PMM-avg: impute weighted average from final two donors

Our third proposed procedure, which we call PMM-avg, combines the observed values of the final donors produced by each imputation procedure. Let yIGN represent the observed value from donorIGN and yFE represent the observed value from donorFE. We define the final imputed value as the weighted average of these two values; that is, \(\dot {y}=w_{\texttt {IGN}}y_{\texttt {IGN}} + w_{\texttt {FE}}y_{\texttt {FE}}\). As with the PMM-draw method, this procedure can be readily implemented in existing software.

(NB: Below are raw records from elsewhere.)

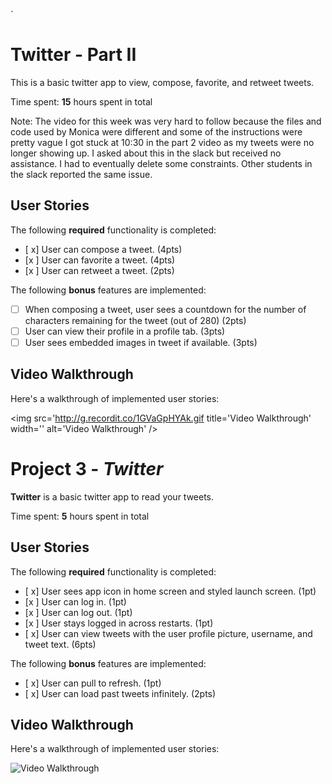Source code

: `
# Twitter - Part II

This is a basic twitter app to view, compose, favorite, and retweet tweets.

Time spent: **15** hours spent in total

Note: The video for this week was very hard to follow because the files and code used by Monica were different and some of the instructions were pretty vague
I got stuck at 10:30 in the part 2 video as my tweets were no longer showing up. I asked about this in the slack but received no assistance. I had to eventually delete some constraints. Other students in the slack reported the same issue.




## User Stories

The following **required** functionality is completed:

- [ x] User can compose a tweet. (4pts)
- [x ] User can favorite a tweet. (4pts)
- [x ] User can retweet a tweet. (2pts)

The following **bonus** features are implemented:

- [ ] When composing a tweet, user sees a countdown for the number of characters remaining for the tweet (out of 280) (2pts)
- [ ] User can view their profile in a profile tab. (3pts)
- [ ] User sees embedded images in tweet if available. (3pts)

## Video Walkthrough

Here's a walkthrough of implemented user stories:

<img src='http://g.recordit.co/1GVaGpHYAk.gif title='Video Walkthrough' width='' alt='Video Walkthrough' />




# Project 3 - *Twitter*

**Twitter** is a basic twitter app to read your tweets.

Time spent: **5** hours spent in total

## User Stories

The following **required** functionality is completed:

- [ x] User sees app icon in home screen and styled launch screen. (1pt)
- [x ] User can log in. (1pt)
- [x ] User can log out. (1pt)
- [x ] User stays logged in across restarts. (1pt)
- [ x] User can view tweets with the user profile picture, username, and tweet text. (6pts)

The following **bonus** features are implemented:

- [ x] User can pull to refresh. (1pt)
- [ x] User can load past tweets infinitely. (2pts)

## Video Walkthrough

Here's a walkthrough of implemented user stories:

<img src='http://g.recordit.co/1GVaGpHYAk.gif' title='Video Walkthrough' width='' alt='Video Walkthrough' />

One potential disadvantage, however, is the possibility of imputing values that are not observed or plausible (for example, with discrete data).

Simulation study

We conducted a two-part simulation study to evaluate the performance of the proposed PMM procedures (PMM-dist, PMM-draw, and PMM-avg) relative to six existing methods for multiple imputation of CRT data that are available in current software. The six existing methods were split between fully parametric procedures (NORM-IGN, NORM-FE, and NORM-RE) and PMM procedures (PMM-IGN, PMM-FE, and PMM-RE). As before, IGN indicates an imputation or predictive mean model that ignores clustering; FE indicates a model that uses fixed effects for clusters; and RE indicates a model that uses random effects for clusters.

We generated continuous outcomes for k clusters of equal size m for each of two study conditions using the three models below:

$${\begin{aligned} \text{ Model 1a:} y_{ijl} &=\beta_{0}+\beta_{1}\texttt{Trt}_{l}+b_{jl}+e_{ijl}\\ \text{ Model 1b:} y_{ijl} &=\beta_{0}+\beta_{1}\texttt{Trt}_{l}+ \beta_{2} x_{ijl} + b_{jl}+e_{ijl}\\ \text{ Model 2:} y_{ijl} &=\beta_{0} +\beta_{1}\texttt{Trt}_{l}+\beta_{2}x_{ijl}+\beta_{3}{x^{2}_{ijl}}+b_{jl}+e_{ijl} \end{aligned}} $$

where Trtl was the treatment group indicator and xijl was a continuous covariate.

In the first part of the simulation, Models 1a and 1b were used to establish how well the proposed PMM procedures for CRTs performed in ideal circumstances for multiple imputation; that is, the data were MCAR, and imputation models for data generated from Model 1a correctly included only the treatment group indicator as a covariate effect while imputation procedures for Model 1b correctly included both the treatment group indicator and the continuous covariate. In the second part of the simulation, Model 2 was used to examine how robust each procedure was to misspecification of the mean structure in the imputation models. Here, imputation models incorporated only the treatment effect and a linear effect of xijl, ignoring the squared term.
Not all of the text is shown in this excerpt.